___ Data for this exercise

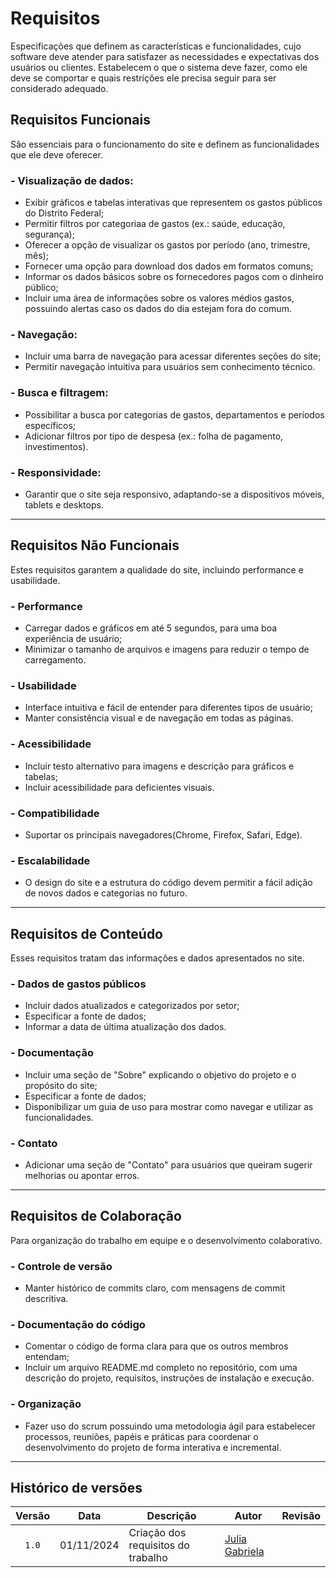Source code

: # Requisitos
Especificações que definem as características e funcionalidades, cujo software deve atender para satisfazer as necessidades e expectativas dos usuários ou clientes. Estabelecem o que o sistema deve fazer, como ele deve se comportar e quais restrições ele precisa seguir para ser considerado adequado.

## Requisitos Funcionais 
São essenciais para o funcionamento do site e definem as funcionalidades que ele deve oferecer.

### - Visualização de dados:
- Exibir gráficos e tabelas interativas que representem os gastos públicos do Distrito Federal;
- Permitir filtros por categoriaa de gastos (ex.: saúde, educação, segurança);
- Oferecer a opção de visualizar os gastos por período (ano, trimestre, mês);
- Fornecer uma opção para download dos dados em formatos comuns;
- Informar os dados básicos sobre os fornecedores pagos com o dinheiro público; 
- Incluir uma área de informações sobre os valores médios gastos, possuindo alertas caso os dados do dia estejam fora do comum.
### - Navegação:
- Incluir uma barra de navegação para acessar diferentes seções do site;
- Permitir navegação intuitiva para usuários sem conhecimento técnico.
### - Busca e filtragem:
- Possibilitar a busca por categorias de gastos, departamentos e períodos específicos;
- Adicionar filtros por tipo de despesa (ex.: folha de pagamento, investimentos).
### - Responsividade:
- Garantir que o site seja responsivo, adaptando-se a dispositivos móveis, tablets e desktops.
--------------------------------------------------------------------------------------------------------------------------------------------------------------------------------------------------
## Requisitos Não Funcionais
Estes requisitos garantem a qualidade do site, incluindo performance e usabilidade.

### - Performance
- Carregar dados e gráficos em até 5 segundos, para uma boa experiência de usuário; 
- Minimizar o tamanho de arquivos e imagens para reduzir o tempo de carregamento.
### - Usabilidade
- Interface intuitiva e fácil de entender para diferentes tipos de usuário;
- Manter consistência visual e de navegação em todas as páginas.
### - Acessibilidade
- Incluir testo alternativo para imagens e descrição para gráficos e tabelas;
- Incluir acessibilidade para deficientes visuais.
### - Compatibilidade
- Suportar os principais navegadores(Chrome, Firefox, Safari, Edge).
### - Escalabilidade
- O design do site e a estrutura do código devem permitir a fácil adição de novos dados e categorias no futuro.
--------------------------------------------------------------------------------------------------------------------------------------------------------------------------------------------------
## Requisitos de Conteúdo
Esses requisitos tratam das informações e dados apresentados no site.

### - Dados de gastos públicos
- Incluir dados atualizados e categorizados por setor;
- Especificar a fonte de dados;
- Informar a data de última atualização dos dados.
### - Documentação
- Incluir uma seção de "Sobre" explicando o objetivo do projeto e o propósito do site;
- Especificar a fonte de dados;
- Disponibilizar um guia de uso para mostrar como navegar e utilizar as funcionalidades. 
### - Contato
- Adicionar uma seção de "Contato" para usuários que queiram sugerir melhorias ou apontar erros.
--------------------------------------------------------------------------------------------------------------------------------------------------------------------------------------------------
## Requisitos de Colaboração
Para organização do trabalho em equipe e o desenvolvimento colaborativo.

### - Controle de versão
- Manter histórico de commits claro, com mensagens de commit descritiva.
### - Documentação do código
- Comentar o código de forma clara para que os outros membros entendam;
- Incluir um arquivo README.md completo no repositório, com uma descrição do projeto, requisitos, instruções de instalação e execução.
### - Organização 
- Fazer uso do scrum possuindo uma metodologia ágil para estabelecer processos, reuniões, papéis e práticas para coordenar o desenvolvimento do projeto de forma interativa e incremental.
--------------------------------------------------------------------------------------------------------------------------------------------------------------------------------------------------

## Histórico de versões

| Versão |    Data    | Descrição                                      | Autor                                               | Revisão                                                      |
| :----: | :--------: | ---------------------------------------------- | --------------------------------------------------- | ------------------------------------------------------------ |
| `1.0`  | 01/11/2024 | Criação dos requisitos do trabalho | [Julia Gabriela](https://github.com/JuliaGabP) ||
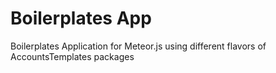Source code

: Boilerplates App
================

Boilerplates Application for Meteor.js using different flavors of AccountsTemplates packages
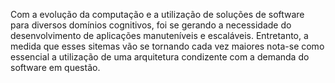 Com a evolução da computação e a utilização de soluções de software para diversos domínios cognitivos, foi se gerando a necessidade do desenvolvimento de aplicações manuteníveis e escaláveis. Entretanto, a medida que esses sitemas vão se tornando cada vez maiores nota-se como essencial a utilização de uma arquitetura condizente com a demanda do software em questão.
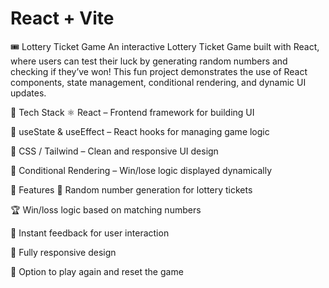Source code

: # React + Vite

🎟️ Lottery Ticket Game
An interactive Lottery Ticket Game built with React, where users can test their luck by generating random numbers and checking if they’ve won! This fun project demonstrates the use of React components, state management, conditional rendering, and dynamic UI updates.

🔧 Tech Stack
⚛️ React – Frontend framework for building UI

🧠 useState & useEffect – React hooks for managing game logic

🎨 CSS / Tailwind – Clean and responsive UI design

🔄 Conditional Rendering – Win/lose logic displayed dynamically

🚀 Features
🎰 Random number generation for lottery tickets

🏆 Win/loss logic based on matching numbers

🧮 Instant feedback for user interaction

📱 Fully responsive design

🔁 Option to play again and reset the game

______

→ Brief:
Up to and including the line with "- Interface intuitiva", repeat every line from the top of the entries exactly, but not the pictures.

→ Response area:
Source code

: # Requisitos
Especificações que definem as características e funcionalidades, cujo software deve atender para satisfazer as necessidades e expectativas dos usuários ou clientes. Estabelecem o que o sistema deve fazer, como ele deve se comportar e quais restrições ele precisa seguir para ser considerado adequado.

## Requisitos Funcionais 
São essenciais para o funcionamento do site e definem as funcionalidades que ele deve oferecer.

### - Visualização de dados:
- Exibir gráficos e tabelas interativas que representem os gastos públicos do Distrito Federal;
- Permitir filtros por categoriaa de gastos (ex.: saúde, educação, segurança);
- Oferecer a opção de visualizar os gastos por período (ano, trimestre, mês);
- Fornecer uma opção para download dos dados em formatos comuns;
- Informar os dados básicos sobre os fornecedores pagos com o dinheiro público; 
- Incluir uma área de informações sobre os valores médios gastos, possuindo alertas caso os dados do dia estejam fora do comum.
### - Navegação:
- Incluir uma barra de navegação para acessar diferentes seções do site;
- Permitir navegação intuitiva para usuários sem conhecimento técnico.
### - Busca e filtragem:
- Possibilitar a busca por categorias de gastos, departamentos e períodos específicos;
- Adicionar filtros por tipo de despesa (ex.: folha de pagamento, investimentos).
### - Responsividade:
- Garantir que o site seja responsivo, adaptando-se a dispositivos móveis, tablets e desktops.
--------------------------------------------------------------------------------------------------------------------------------------------------------------------------------------------------
## Requisitos Não Funcionais
Estes requisitos garantem a qualidade do site, incluindo performance e usabilidade.

### - Performance
- Carregar dados e gráficos em até 5 segundos, para uma boa experiência de usuário; 
- Minimizar o tamanho de arquivos e imagens para reduzir o tempo de carregamento.
### - Usabilidade
- Interface intuitiva e fácil de entender para diferentes tipos de usuário;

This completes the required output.